Getting a good dictionary
Once you get serious about learning a foreign language, you need to invest in a decent dictionary (40,000 entries or more). Learn how to use it! Try not to think too literally and don’t just accept the first translation you see. Just as in English, most words can mean more than one thing.
Grammar, Grammar, Grammar
Grammar is the skeleton of a language, its basic structure: you must learn it. Learn the basic grammar terminology – know what verbs, nouns, adjectives, adverbs, direct objects are. When you learn new verb conjugations, practise writing them out in full – learn them like they are new vocabulary, and ensure you know their meaning and how to spell them. This is especially true for irregular verbs.
Facing with mistakes
Don’t be afraid to make mistakes while participating in class, but learn from the mistakes that you do make. Your first objective is to communicate, not to speak perfectly. Remember that no matter how many mistakes you make, wherever you go in the world your sincere attempts to communicate in the native language of the country you visit will almost always be appreciated.
Studying out loud
Talk or read aloud while you are studying. You double the efficiency of your learning ability if you say the words while reading them. Studying out loud also will improve your pronunciation, your listening skills, your retention, your self-confidence, and it really doesn’t take much longer.
Understanding how you learn
If you learn better orally, use listening tapes, CDs or videos to help you learn, and speak up as often as possible.
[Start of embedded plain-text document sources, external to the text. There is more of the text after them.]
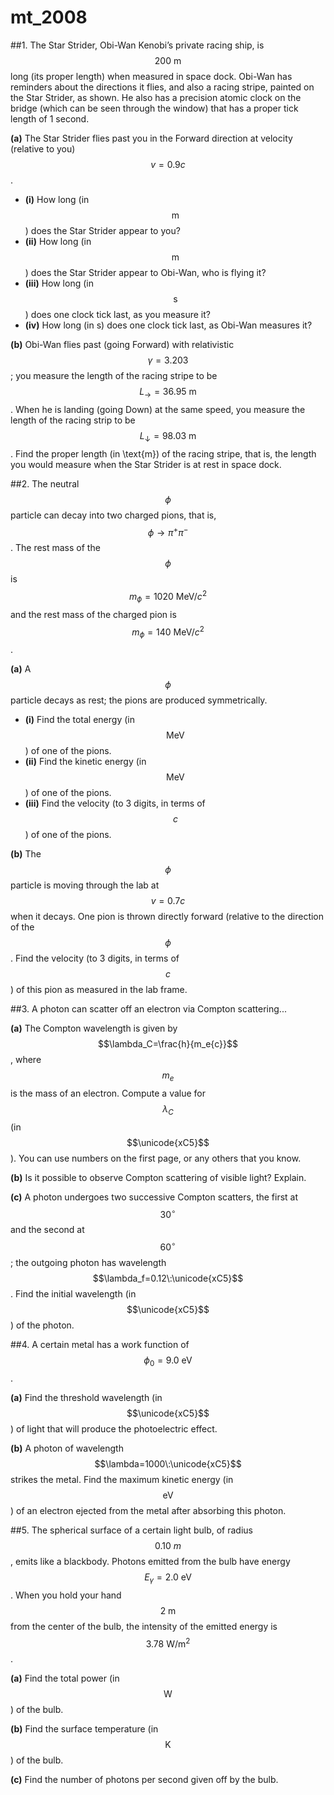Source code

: # mt_2008

##1.
The Star Strider, Obi-Wan Kenobi’s private racing ship, is $$200\:\text{m}$$ long (its proper length) when measured in space dock. Obi-Wan has reminders about the directions it flies, and also a racing stripe, painted on the Star Strider, as shown. He also has a precision atomic clock on the bridge (which can be seen through the window) that has a proper tick length of 1 second.

**(a)** The Star Strider flies past you in the Forward direction at velocity (relative to you) $$v=0.9c$$.

- **(i)** How long (in $$\text{m}$$) does the Star Strider appear to you?
- **(ii)** How long (in $$\text{m}$$) does the Star Strider appear to Obi-Wan, who is flying it?
- **(iii)** How long (in $$\text{s}$$) does one clock tick last, as you measure it?
- **(iv)** How long (in s) does one clock tick last, as Obi-Wan measures it?

**(b)**
Obi-Wan flies past (going Forward) with relativistic  $$\gamma=3.203$$; you measure the length of the racing stripe to be $$L_{\to}=36.95\:\text{m}$$. When he is landing (going Down) at the same speed, you measure the length of the racing strip to be $$L_{\downarrow}=98.03\:\text{m}$$. Find the proper length (in \text{m}) of the racing stripe, that is, the length you would measure when the Star Strider is at rest in space dock.


##2.
The neutral $$\phi$$ particle can decay into two charged pions, that is, $$\phi\to\pi^+\pi^-$$. The rest mass of the $$\phi$$ is $$m_{\phi}=1020\:\text{MeV}/c^2$$ and the rest mass of the charged pion is $$m_{\phi}=140\:\text{MeV}/c^2$$.

**(a)** A $$\phi$$ particle decays as rest; the pions are produced symmetrically.
 - **(i)** Find the total energy (in $$\text{MeV}$$) of one of the pions.
 - **(ii)** Find the kinetic energy (in $$\text{MeV}$$)  of one of the pions.
 - **(iii)** Find the velocity (to 3 digits, in terms of $$c$$) of one of the pions.

**(b)** The $$\phi$$ particle is moving through the lab at $$v=0.7c$$ when it decays. One pion is thrown directly forward (relative to the direction of the $$\phi$$. Find the velocity (to 3 digits, in terms of $$c$$) of this pion as measured in the lab frame.

##3.
A photon can scatter off an electron via Compton scattering...

**(a)** The Compton wavelength is given by $$\lambda_C=\frac{h}{m_e{c}}$$, where $$m_e$$ is the mass of an electron. Compute a value for $$\lambda_C$$ (in $$\unicode{xC5}$$). You can use numbers on the first page, or any others that you know.

**(b)** Is it possible to observe Compton scattering of visible light? Explain.

**(c)** A photon undergoes two successive Compton scatters, the first at $$30^{\circ}$$ and the second at $$60^{\circ}$$; the outgoing photon has wavelength $$\lambda_f=0.12\:\unicode{xC5}$$. Find the initial wavelength (in $$\unicode{xC5}$$) of the photon.

##4.
A certain metal has a work function of $$\phi_0=9.0\:\text{eV}$$.

**(a)** Find the threshold wavelength (in $$\unicode{xC5}$$) of light that will produce the photoelectric effect.

**(b)** A photon of wavelength $$\lambda=1000\:\unicode{xC5}$$ strikes the metal. Find the maximum kinetic energy (in $$\text{eV}$$) of an electron ejected from the metal after absorbing this photon.

##5.
The spherical surface of a certain light bulb, of radius $$0.10\:m$$, emits like a blackbody. Photons emitted from the bulb have energy $$E_{\gamma}=2.0\:\text{eV}$$. When you hold your hand $$2\:\text{m}$$ from the center of the bulb, the intensity of the emitted energy is $$3.78\:\text{W}/\text{m}^2$$.

**(a)** Find the total power (in $$\text{W}$$) of the bulb.

**(b)** Find the surface temperature (in $$\text{K}$$) of the bulb.

**(c)** Find the number of photons per second given off by the bulb.
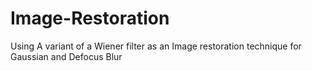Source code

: # Image-Restoration
Using A variant of a Wiener filter as an Image restoration technique for Gaussian and Defocus Blur
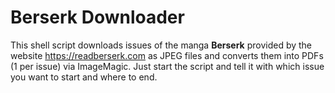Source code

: # Berserk Downloader

This shell script downloads issues of the manga **Berserk** provided by the website https://readberserk.com as JPEG files and converts them into PDFs (1 per issue) via ImageMagic.
Just start the script and tell it with which issue you want to start and where to end.
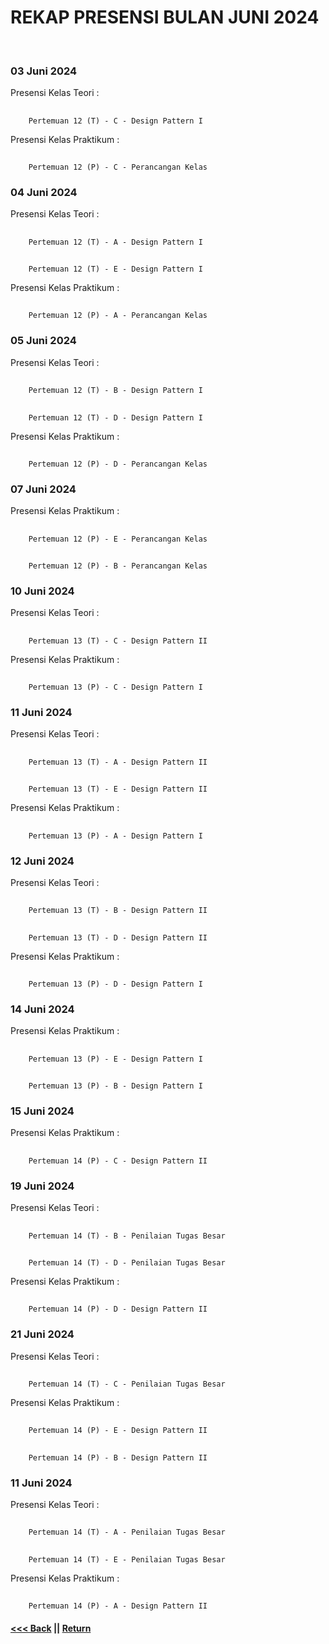 # REKAP PRESENSI BULAN JUNI 2024
<br/>

### 03 Juni 2024
Presensi Kelas Teori :
##
        Pertemuan 12 (T) - C - Design Pattern I
Presensi Kelas Praktikum :
##
        Pertemuan 12 (P) - C - Perancangan Kelas

### 04 Juni 2024
Presensi Kelas Teori :
##
        Pertemuan 12 (T) - A - Design Pattern I
##
        Pertemuan 12 (T) - E - Design Pattern I
Presensi Kelas Praktikum :
##
        Pertemuan 12 (P) - A - Perancangan Kelas

### 05 Juni 2024
Presensi Kelas Teori :
##
        Pertemuan 12 (T) - B - Design Pattern I
##
        Pertemuan 12 (T) - D - Design Pattern I
Presensi Kelas Praktikum :
##
        Pertemuan 12 (P) - D - Perancangan Kelas

### 07 Juni 2024
Presensi Kelas Praktikum :
##
        Pertemuan 12 (P) - E - Perancangan Kelas
##
        Pertemuan 12 (P) - B - Perancangan Kelas

### 10 Juni 2024
Presensi Kelas Teori :
##
        Pertemuan 13 (T) - C - Design Pattern II
Presensi Kelas Praktikum :
##
        Pertemuan 13 (P) - C - Design Pattern I

### 11 Juni 2024
Presensi Kelas Teori :
##
        Pertemuan 13 (T) - A - Design Pattern II
##
        Pertemuan 13 (T) - E - Design Pattern II
Presensi Kelas Praktikum :
##
        Pertemuan 13 (P) - A - Design Pattern I

### 12 Juni 2024
Presensi Kelas Teori :
##
        Pertemuan 13 (T) - B - Design Pattern II
##
        Pertemuan 13 (T) - D - Design Pattern II
Presensi Kelas Praktikum :
##
        Pertemuan 13 (P) - D - Design Pattern I

### 14 Juni 2024
Presensi Kelas Praktikum :
##
        Pertemuan 13 (P) - E - Design Pattern I
##
        Pertemuan 13 (P) - B - Design Pattern I

### 15 Juni 2024
Presensi Kelas Praktikum :
##
        Pertemuan 14 (P) - C - Design Pattern II

### 19 Juni 2024
Presensi Kelas Teori :
##
        Pertemuan 14 (T) - B - Penilaian Tugas Besar
##
        Pertemuan 14 (T) - D - Penilaian Tugas Besar
Presensi Kelas Praktikum :
##
        Pertemuan 14 (P) - D - Design Pattern II

### 21 Juni 2024
Presensi Kelas Teori :
##
        Pertemuan 14 (T) - C - Penilaian Tugas Besar
Presensi Kelas Praktikum :
##
        Pertemuan 14 (P) - E - Design Pattern II
##
        Pertemuan 14 (P) - B - Design Pattern II

### 11 Juni 2024
Presensi Kelas Teori :
##
        Pertemuan 14 (T) - A - Penilaian Tugas Besar
##
        Pertemuan 14 (T) - E - Penilaian Tugas Besar
Presensi Kelas Praktikum :
##
        Pertemuan 14 (P) - A - Design Pattern II

#### [<<< Back](../may-2024/README.md)  ||  [Return](../README.md)
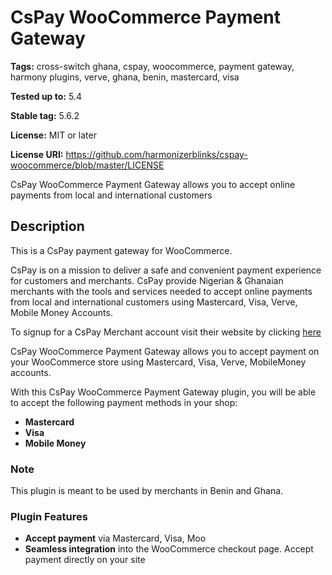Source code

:# CsPay WooCommerce Payment Gateway


**Tags:** cross-switch ghana, cspay, woocommerce, payment gateway, harmony plugins, verve, ghana, benin, mastercard, visa


**Tested up to:** 5.4

**Stable tag:** 5.6.2

**License:** MIT or later

**License URI:** https://github.com/harmonizerblinks/cspay-woocommerce/blob/master/LICENSE

CsPay WooCommerce Payment Gateway allows you to accept online payments from local and international customers

## Description

This is a CsPay payment gateway for WooCommerce.

CsPay is on a mission to deliver a safe and convenient payment experience for customers and merchants. CsPay provide Nigerian & Ghanaian merchants with the tools and services needed to accept online payments from local and international customers using Mastercard, Visa, Verve, Mobile Money Accounts.

To signup for a CsPay Merchant account visit their website by clicking [here](https://cross-switchghana.com)

CsPay WooCommerce Payment Gateway allows you to accept payment on your WooCommerce store using Mastercard, Visa, Verve, MobileMoney accounts.

With this CsPay WooCommerce Payment Gateway plugin, you will be able to accept the following payment methods in your shop:

- **Mastercard**
- **Visa**
- **Mobile Money**

### Note

This plugin is meant to be used by merchants in Benin and Ghana.

### Plugin Features

- **Accept payment** via Mastercard, Visa, Moo
- **Seamless integration** into the WooCommerce checkout page. Accept payment directly on your site

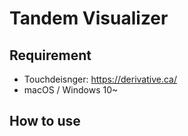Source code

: # Tandem Visualizer

## Requirement

- Touchdeisnger: https://derivative.ca/
- macOS / Windows 10~

## How to use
If you are a visual learner, focus more on the textbook, make flashcards, take notes in class and write in the target language regularly.
Practicing outside of class
Join a language club, watch a movie on SBS or read a newspaper or magazine in the language you are trying to learn. Look up foreign-language websites – many are suggested in your text. Practise with a foreign student who wants your help to learn language or with another class member.
Thinking in a foreign language.
Incorporating a new language into your lifestyle entails functioning in that language without translating everything from your native language. Translating is time-consuming and ineffective in real-life language exchanges. You can start by periodically naming the things that you see during your daily activities. For example, when you shop, name the items that you buy. Silently practise small talk and imagine conversations with others.